## [REQUIREMENT]
Please transcribe, word for word, the line containing "The standard matrix-matrix" and every line after it through the end of the records below, and nothing else.

>>>

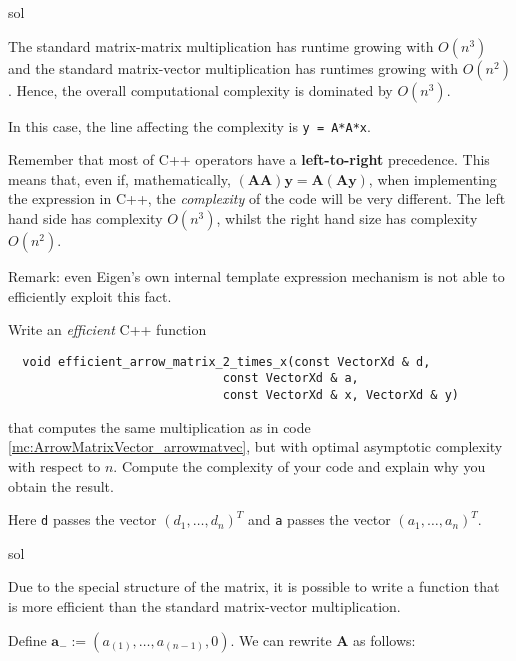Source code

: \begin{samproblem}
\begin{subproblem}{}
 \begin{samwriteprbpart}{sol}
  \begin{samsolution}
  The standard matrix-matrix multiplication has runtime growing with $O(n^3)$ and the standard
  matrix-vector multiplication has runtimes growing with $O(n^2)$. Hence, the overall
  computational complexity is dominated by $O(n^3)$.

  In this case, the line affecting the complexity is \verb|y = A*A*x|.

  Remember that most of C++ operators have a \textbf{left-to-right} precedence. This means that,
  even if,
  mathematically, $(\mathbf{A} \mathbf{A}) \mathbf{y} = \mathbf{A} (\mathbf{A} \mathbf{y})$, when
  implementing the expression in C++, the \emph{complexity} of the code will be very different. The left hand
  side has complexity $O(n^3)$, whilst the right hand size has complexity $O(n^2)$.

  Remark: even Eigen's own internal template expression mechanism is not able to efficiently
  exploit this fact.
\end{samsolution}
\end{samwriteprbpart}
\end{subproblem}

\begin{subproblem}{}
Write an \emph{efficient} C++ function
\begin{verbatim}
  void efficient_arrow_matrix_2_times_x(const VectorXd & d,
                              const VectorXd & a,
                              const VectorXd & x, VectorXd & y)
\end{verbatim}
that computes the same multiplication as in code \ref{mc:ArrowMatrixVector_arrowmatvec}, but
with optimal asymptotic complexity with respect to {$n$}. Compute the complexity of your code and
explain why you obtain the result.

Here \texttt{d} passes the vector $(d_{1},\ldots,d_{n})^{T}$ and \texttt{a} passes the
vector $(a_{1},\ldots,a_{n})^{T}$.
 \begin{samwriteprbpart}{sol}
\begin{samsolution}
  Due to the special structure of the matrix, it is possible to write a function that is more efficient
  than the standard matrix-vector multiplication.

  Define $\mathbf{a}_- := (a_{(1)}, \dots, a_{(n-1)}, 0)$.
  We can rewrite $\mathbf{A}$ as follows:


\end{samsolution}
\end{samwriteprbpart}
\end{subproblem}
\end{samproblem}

<<<

## [EXERCISE RESPONSE]
  The standard matrix-matrix multiplication has runtime growing with $O(n^3)$ and the standard
  matrix-vector multiplication has runtimes growing with $O(n^2)$. Hence, the overall
  computational complexity is dominated by $O(n^3)$.

  In this case, the line affecting the complexity is \verb|y = A*A*x|.

  Remember that most of C++ operators have a \textbf{left-to-right} precedence. This means that,
  even if,
  mathematically, $(\mathbf{A} \mathbf{A}) \mathbf{y} = \mathbf{A} (\mathbf{A} \mathbf{y})$, when
  implementing the expression in C++, the \emph{complexity} of the code will be very different. The left hand
  side has complexity $O(n^3)$, whilst the right hand size has complexity $O(n^2)$.

  Remark: even Eigen's own internal template expression mechanism is not able to efficiently
  exploit this fact.
\end{samsolution}
\end{samwriteprbpart}
\end{subproblem}

\begin{subproblem}{}
Write an \emph{efficient} C++ function
\begin{verbatim}
  void efficient_arrow_matrix_2_times_x(const VectorXd & d,
                              const VectorXd & a,
                              const VectorXd & x, VectorXd & y)
\end{verbatim}
that computes the same multiplication as in code \ref{mc:ArrowMatrixVector_arrowmatvec}, but
with optimal asymptotic complexity with respect to {$n$}. Compute the complexity of your code and
explain why you obtain the result.

Here \texttt{d} passes the vector $(d_{1},\ldots,d_{n})^{T}$ and \texttt{a} passes the
vector $(a_{1},\ldots,a_{n})^{T}$.
 \begin{samwriteprbpart}{sol}
\begin{samsolution}
  Due to the special structure of the matrix, it is possible to write a function that is more efficient
  than the standard matrix-vector multiplication.

  Define $\mathbf{a}_- := (a_{(1)}, \dots, a_{(n-1)}, 0)$.
  We can rewrite $\mathbf{A}$ as follows:


\end{samsolution}
\end{samwriteprbpart}
\end{subproblem}
\end{samproblem}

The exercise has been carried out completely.